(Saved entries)
▬▬▬▬▬▬▬▬▬▬
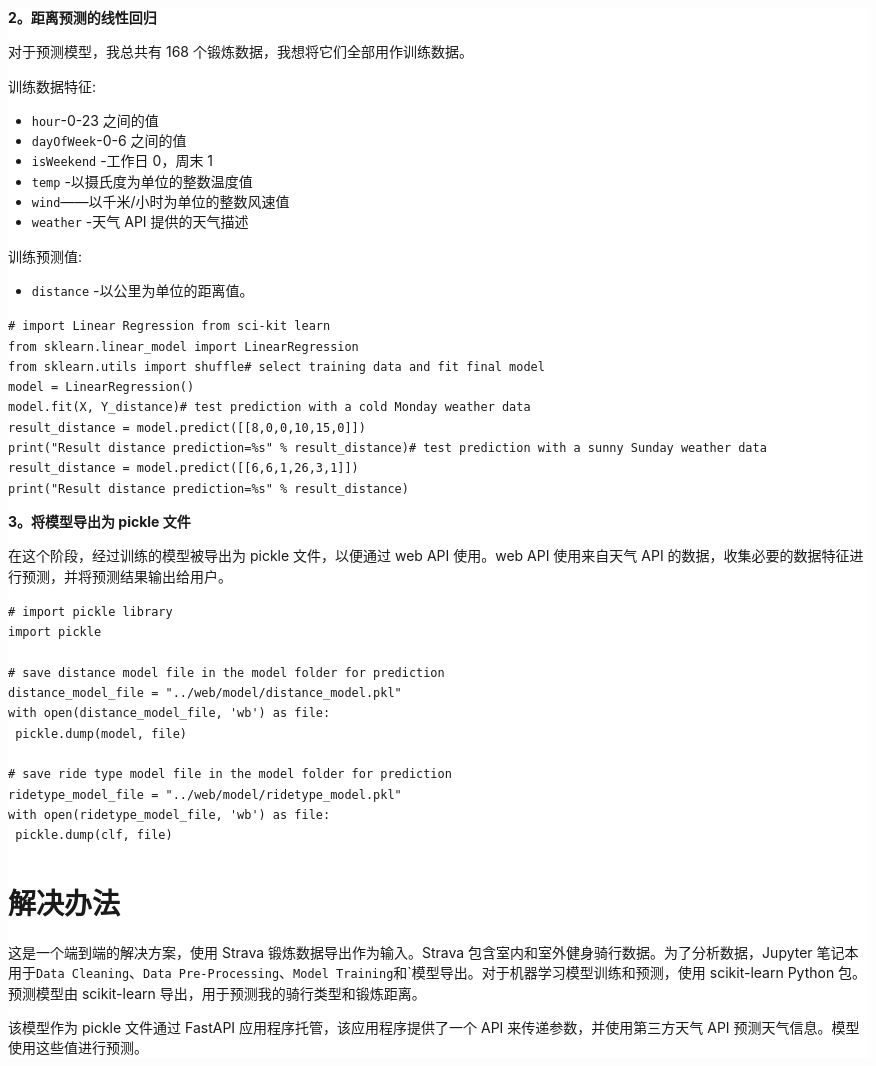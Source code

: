 **2。距离预测的线性回归**

对于预测模型，我总共有 168 个锻炼数据，我想将它们全部用作训练数据。

训练数据特征:

*   `hour`-0-23 之间的值
*   `dayOfWeek`-0-6 之间的值
*   `isWeekend` -工作日 0，周末 1
*   `temp` -以摄氏度为单位的整数温度值
*   `wind`——以千米/小时为单位的整数风速值
*   `weather` -天气 API 提供的天气描述

训练预测值:

*   `distance` -以公里为单位的距离值。

```
# import Linear Regression from sci-kit learn
from sklearn.linear_model import LinearRegression
from sklearn.utils import shuffle# select training data and fit final model
model = LinearRegression()
model.fit(X, Y_distance)# test prediction with a cold Monday weather data
result_distance = model.predict([[8,0,0,10,15,0]])
print("Result distance prediction=%s" % result_distance)# test prediction with a sunny Sunday weather data
result_distance = model.predict([[6,6,1,26,3,1]])
print("Result distance prediction=%s" % result_distance)
```

**3。将模型导出为 pickle 文件**

在这个阶段，经过训练的模型被导出为 pickle 文件，以便通过 web API 使用。web API 使用来自天气 API 的数据，收集必要的数据特征进行预测，并将预测结果输出给用户。

```
# import pickle library
import pickle
​
# save distance model file in the model folder for prediction
distance_model_file = "../web/model/distance_model.pkl"
with open(distance_model_file, 'wb') as file:
 pickle.dump(model, file)
​
# save ride type model file in the model folder for prediction
ridetype_model_file = "../web/model/ridetype_model.pkl"
with open(ridetype_model_file, 'wb') as file:
 pickle.dump(clf, file)
```

# 解决办法

这是一个端到端的解决方案，使用 Strava 锻炼数据导出作为输入。Strava 包含室内和室外健身骑行数据。为了分析数据，Jupyter 笔记本用于`Data Cleaning`、`Data Pre-Processing`、`Model Training`和`模型导出。对于机器学习模型训练和预测，使用 scikit-learn Python 包。预测模型由 scikit-learn 导出，用于预测我的骑行类型和锻炼距离。

该模型作为 pickle 文件通过 FastAPI 应用程序托管，该应用程序提供了一个 API 来传递参数，并使用第三方天气 API 预测天气信息。模型使用这些值进行预测。
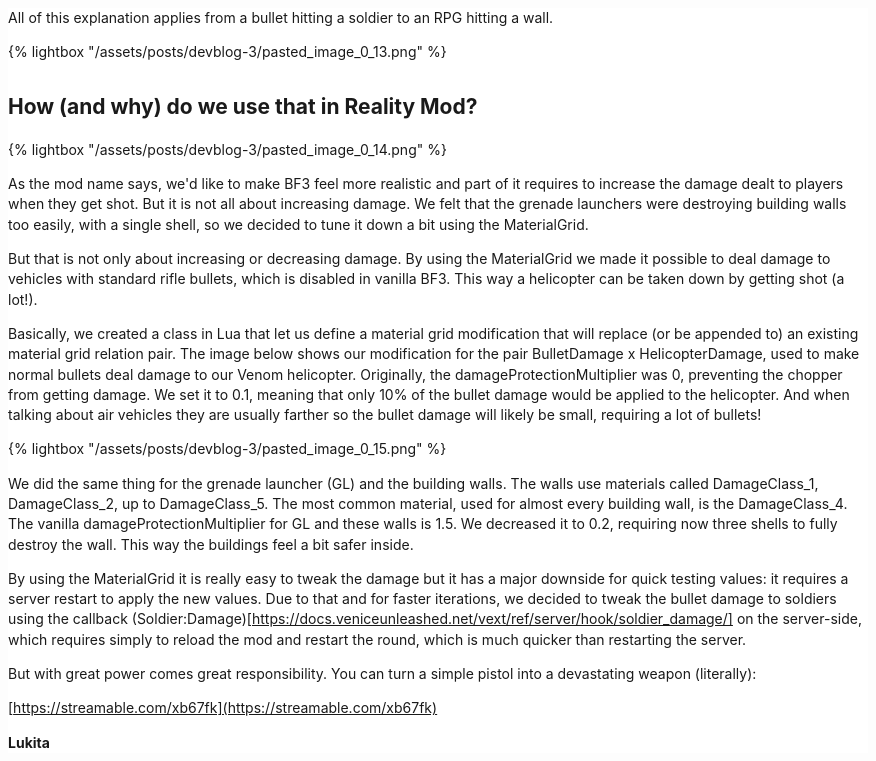 All of this explanation applies from a bullet hitting a soldier to an RPG hitting a wall.

{% lightbox "/assets/posts/devblog-3/pasted_image_0_13.png" %}

## How (and why) do we use that in Reality Mod?

{% lightbox "/assets/posts/devblog-3/pasted_image_0_14.png" %}

As the mod name says, we'd like to make BF3 feel more realistic and part of it requires to increase the damage dealt to players when they get shot. But it is not all about increasing damage. We felt that the grenade launchers were destroying building walls too easily, with a single shell, so we decided to tune it down a bit using the MaterialGrid.

But that is not only about increasing or decreasing damage. By using the MaterialGrid we made it possible to deal damage to vehicles with standard rifle bullets, which is disabled in vanilla BF3. This way a helicopter can be taken down by getting shot (a lot!).

Basically, we created a class in Lua that let us define a material grid modification that will replace (or be appended to) an existing material grid relation pair. The image below shows our modification for the pair BulletDamage x HelicopterDamage, used to make normal bullets deal damage to our Venom helicopter. Originally, the damageProtectionMultiplier was 0, preventing the chopper from getting damage. We set it to 0.1, meaning that only 10% of the bullet damage would be applied to the helicopter. And when talking about air vehicles they are usually farther so the bullet damage will likely be small, requiring a lot of bullets!

{% lightbox "/assets/posts/devblog-3/pasted_image_0_15.png" %}

We did the same thing for the grenade launcher (GL) and the building walls. The walls use materials called DamageClass_1, DamageClass_2, up to DamageClass_5. The most common material, used for almost every building wall, is the DamageClass_4. The vanilla damageProtectionMultiplier for GL and these walls is 1.5. We decreased it to 0.2, requiring now three shells to fully destroy the wall. This way the buildings feel a bit safer inside.

By using the MaterialGrid it is really easy to tweak the damage but it has a major downside for quick testing values: it requires a server restart to apply the new values. Due to that and for faster iterations, we decided to tweak the bullet damage to soldiers using the callback (Soldier:Damage)[https://docs.veniceunleashed.net/vext/ref/server/hook/soldier_damage/] on the server-side, which requires simply to reload the mod and restart the round, which is much quicker than restarting the server.

But with great power comes great responsibility. You can turn a simple pistol into a devastating weapon (literally):

[https://streamable.com/xb67fk](https://streamable.com/xb67fk)

**Lukita**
▬▬▬▬▬▬▬▬▬▬
#### EXERCISE:
Leave out the pictures, then give all the records again exactly.

#### ANSWER TO THE PROBLEM:
Source code

: **2。距离预测的线性回归**

对于预测模型，我总共有 168 个锻炼数据，我想将它们全部用作训练数据。

训练数据特征:

*   `hour`-0-23 之间的值
*   `dayOfWeek`-0-6 之间的值
*   `isWeekend` -工作日 0，周末 1
*   `temp` -以摄氏度为单位的整数温度值
*   `wind`——以千米/小时为单位的整数风速值
*   `weather` -天气 API 提供的天气描述

训练预测值:

*   `distance` -以公里为单位的距离值。

```
# import Linear Regression from sci-kit learn
from sklearn.linear_model import LinearRegression
from sklearn.utils import shuffle# select training data and fit final model
model = LinearRegression()
model.fit(X, Y_distance)# test prediction with a cold Monday weather data
result_distance = model.predict([[8,0,0,10,15,0]])
print("Result distance prediction=%s" % result_distance)# test prediction with a sunny Sunday weather data
result_distance = model.predict([[6,6,1,26,3,1]])
print("Result distance prediction=%s" % result_distance)
```

**3。将模型导出为 pickle 文件**

在这个阶段，经过训练的模型被导出为 pickle 文件，以便通过 web API 使用。web API 使用来自天气 API 的数据，收集必要的数据特征进行预测，并将预测结果输出给用户。

```
# import pickle library
import pickle
​
# save distance model file in the model folder for prediction
distance_model_file = "../web/model/distance_model.pkl"
with open(distance_model_file, 'wb') as file:
 pickle.dump(model, file)
​
# save ride type model file in the model folder for prediction
ridetype_model_file = "../web/model/ridetype_model.pkl"
with open(ridetype_model_file, 'wb') as file:
 pickle.dump(clf, file)
```

# 解决办法

这是一个端到端的解决方案，使用 Strava 锻炼数据导出作为输入。Strava 包含室内和室外健身骑行数据。为了分析数据，Jupyter 笔记本用于`Data Cleaning`、`Data Pre-Processing`、`Model Training`和`模型导出。对于机器学习模型训练和预测，使用 scikit-learn Python 包。预测模型由 scikit-learn 导出，用于预测我的骑行类型和锻炼距离。

该模型作为 pickle 文件通过 FastAPI 应用程序托管，该应用程序提供了一个 API 来传递参数，并使用第三方天气 API 预测天气信息。模型使用这些值进行预测。
 All of this explanation applies from a bullet hitting a soldier to an RPG hitting a wall.

{% lightbox "/assets/posts/devblog-3/pasted_image_0_13.png" %}

## How (and why) do we use that in Reality Mod?

{% lightbox "/assets/posts/devblog-3/pasted_image_0_14.png" %}

As the mod name says, we'd like to make BF3 feel more realistic and part of it requires to increase the damage dealt to players when they get shot. But it is not all about increasing damage. We felt that the grenade launchers were destroying building walls too easily, with a single shell, so we decided to tune it down a bit using the MaterialGrid.

But that is not only about increasing or decreasing damage. By using the MaterialGrid we made it possible to deal damage to vehicles with standard rifle bullets, which is disabled in vanilla BF3. This way a helicopter can be taken down by getting shot (a lot!).

Basically, we created a class in Lua that let us define a material grid modification that will replace (or be appended to) an existing material grid relation pair. The image below shows our modification for the pair BulletDamage x HelicopterDamage, used to make normal bullets deal damage to our Venom helicopter. Originally, the damageProtectionMultiplier was 0, preventing the chopper from getting damage. We set it to 0.1, meaning that only 10% of the bullet damage would be applied to the helicopter. And when talking about air vehicles they are usually farther so the bullet damage will likely be small, requiring a lot of bullets!

{% lightbox "/assets/posts/devblog-3/pasted_image_0_15.png" %}

We did the same thing for the grenade launcher (GL) and the building walls. The walls use materials called DamageClass_1, DamageClass_2, up to DamageClass_5. The most common material, used for almost every building wall, is the DamageClass_4. The vanilla damageProtectionMultiplier for GL and these walls is 1.5. We decreased it to 0.2, requiring now three shells to fully destroy the wall. This way the buildings feel a bit safer inside.

By using the MaterialGrid it is really easy to tweak the damage but it has a major downside for quick testing values: it requires a server restart to apply the new values. Due to that and for faster iterations, we decided to tweak the bullet damage to soldiers using the callback (Soldier:Damage)[https://docs.veniceunleashed.net/vext/ref/server/hook/soldier_damage/] on the server-side, which requires simply to reload the mod and restart the round, which is much quicker than restarting the server.

But with great power comes great responsibility. You can turn a simple pistol into a devastating weapon (literally):

[https://streamable.com/xb67fk](https://streamable.com/xb67fk)

**Lukita**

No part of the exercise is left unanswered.